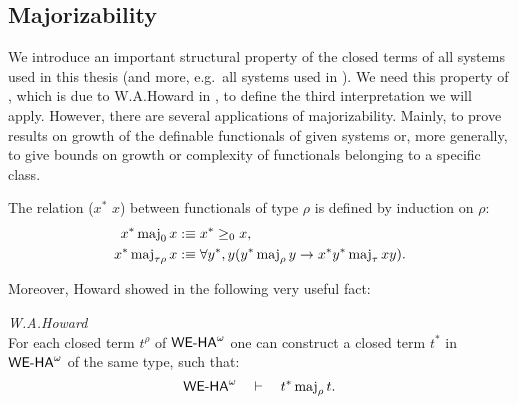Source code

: %
\subsection{Majorizability}
%
%
We introduce an important structural property of the closed terms of all systems
used in this thesis (and more, e.g.\ all systems used in \cite{Kohlenbach08}). We need this
property of , which is due to W.A.Howard in \cite{Howard73}, 
to define the third interpretation we will apply. However, there are several applications
of majorizability. Mainly, to prove results on growth of the definable functionals of 
given systems or, more generally, to give 
bounds on growth or complexity of functionals belonging to a specific class.
\begin{dfn}
\label{d:maj}
The relation  ($x^*$  $x$) between functionals of
type $\rho$ is defined by induction on $\rho$:
\setcounter{equation}{0}
\begin{align}
 x^*\operatorname{maj}_0 x &:\equiv x^*\geq_0x\text{,} \\
 x^*\operatorname{maj}_{\tau\rho} x &:\equiv \forall y^*,y(y^*\operatorname{maj}_\rho y\rightarrow 
        x^*y^*\operatorname{maj}_\tau xy)\text{.}
\end{align}
\end{dfn}
%
Moreover, Howard showed in \cite{Howard73} the following very useful fact:
\begin{thm}{\em W.A.Howard \cite{Howard73}\\}
\/For each closed term $t^\rho$ of ${\textsf{\upshape WE-HA}}^{\omega}$ one can construct a closed term
$t^*$ in ${\textsf{\upshape WE-HA}}^{\omega}$ of the same type, such that:
\[
{\textsf{\upshape WE-HA}}^{\omega}\quad\vdash\quad t^* \operatorname{maj}_\rho t \text{.}
\]
\end{thm}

Brief:
Transcribe every record above exactly, leaving out the pictures.

Answer to the exercise:
Source code

: %
\subsection{Majorizability}
%
%
We introduce an important structural property of the closed terms of all systems
used in this thesis (and more, e.g.\ all systems used in \cite{Kohlenbach08}). We need this
property of , which is due to W.A.Howard in \cite{Howard73}, 
to define the third interpretation we will apply. However, there are several applications
of majorizability. Mainly, to prove results on growth of the definable functionals of 
given systems or, more generally, to give 
bounds on growth or complexity of functionals belonging to a specific class.
\begin{dfn}
\label{d:maj}
The relation  ($x^*$  $x$) between functionals of
type $\rho$ is defined by induction on $\rho$:
\setcounter{equation}{0}
\begin{align}
 x^*\operatorname{maj}_0 x &:\equiv x^*\geq_0x\text{,} \\
 x^*\operatorname{maj}_{\tau\rho} x &:\equiv \forall y^*,y(y^*\operatorname{maj}_\rho y\rightarrow 
        x^*y^*\operatorname{maj}_\tau xy)\text{.}
\end{align}
\end{dfn}
%
Moreover, Howard showed in \cite{Howard73} the following very useful fact:
\begin{thm}{\em W.A.Howard \cite{Howard73}\\}
\/For each closed term $t^\rho$ of ${\textsf{\upshape WE-HA}}^{\omega}$ one can construct a closed term
$t^*$ in ${\textsf{\upshape WE-HA}}^{\omega}$ of the same type, such that:
\[
{\textsf{\upshape WE-HA}}^{\omega}\quad\vdash\quad t^* \operatorname{maj}_\rho t \text{.}
\]
\end{thm}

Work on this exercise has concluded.